Cette apparition d’une force nouvelle dans le petit monde, déjà très pressé, de la région palestinienne excita naturellement de vives appréhensions chez les peuples antérieurement fixés. Ammon ne semble pas avoir été très ému ; Moab, déjà si affaibli par les Amorrhéens, dut se borner à des intrigues[8]. Dans les plus vieux livres historiques, on trouvait à ce propos un étrange récit, qu’on mettait sur le compte de Balac, fils de Sippor, supposé roi de Moab. Le nabi existait, dès cette époque, chez les peuplades sémitiques, mais avec une physionomie bien différente de celle qu’il eut plus tard. C’était encore le sorcier, l’homme ayant des secrets mystérieux, qui le mettaient en rapports journaliers avec les élohim. Ces nabis étaient une puissance redoutée. On leur attribuait des pouvoirs surnaturels et une science profonde dans l’art de jeter les sorts. Leur malédiction passait pour opérer infailliblement et par sa force propre.

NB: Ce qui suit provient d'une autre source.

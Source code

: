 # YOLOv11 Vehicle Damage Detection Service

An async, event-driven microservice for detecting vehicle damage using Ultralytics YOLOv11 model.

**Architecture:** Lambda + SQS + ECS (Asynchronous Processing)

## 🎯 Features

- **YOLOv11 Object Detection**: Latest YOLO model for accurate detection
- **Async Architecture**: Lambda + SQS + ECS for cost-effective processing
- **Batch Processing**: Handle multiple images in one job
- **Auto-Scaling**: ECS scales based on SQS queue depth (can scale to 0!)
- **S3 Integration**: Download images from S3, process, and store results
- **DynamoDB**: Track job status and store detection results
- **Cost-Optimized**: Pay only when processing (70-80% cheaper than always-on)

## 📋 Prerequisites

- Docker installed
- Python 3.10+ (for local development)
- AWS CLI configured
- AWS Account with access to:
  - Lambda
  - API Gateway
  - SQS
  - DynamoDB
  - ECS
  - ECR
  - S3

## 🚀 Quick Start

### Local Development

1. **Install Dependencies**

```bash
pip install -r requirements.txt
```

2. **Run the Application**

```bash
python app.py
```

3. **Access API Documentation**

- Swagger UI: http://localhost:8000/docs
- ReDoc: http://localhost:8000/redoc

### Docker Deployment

Tantôt on les faisait venir pour rendre néfastes les jours auxquels on en voulait[9]. D’autres fois, on les payait chèrement pour maudire ceux qu’on voulait perdre[10]. On croyait que leurs injures portaient coup, et l’on avait avec soi de ces aboyeurs pour vomir contre l’ennemi des torrents d’injures, censées efficaces[11]. C’était presque toujours par de puissants parallélismes, par des carmina en style parabolique, que s’exprimaient ces sorts magiques, dont l’effet était considéré comme infaillible[12].

Le plus célèbre de ces sorciers, au temps dont il s’agit, était, selon la légende, un certain Balaam, fils de Beor, qui aurait été un Nahoride des bords de l’Euphrate, originaire d’une ville nommée Petor[13]. Balac le fit venir, en lui donnant de grandes sommes d’argent et lui faisant de superbes promesses. On le mena sur une hauteur appelée Bamoth-Baal, près d’Ataroth, dans la partie de l’ancienne Moabidide qu’Israël venait de conquérir. De là, on voyait les premiers campements d’Israël. Or on raconta que, malgré les efforts que faisait Balaam pour maudire Israël, les mots tournaient dans sa bouche et se changeaient en bénédictions. Plus tard, cet épisode devint la base de curieux récits. Vers le temps de David, on créa, sur le plus beau rythme de l’antique poésie, les oracles que Balaam était censé avoir prononcés, et on fit de ces morceaux des cadres sibyllins pour les prédictions relatives à l’avenir d’Israël et des autres peuples[14].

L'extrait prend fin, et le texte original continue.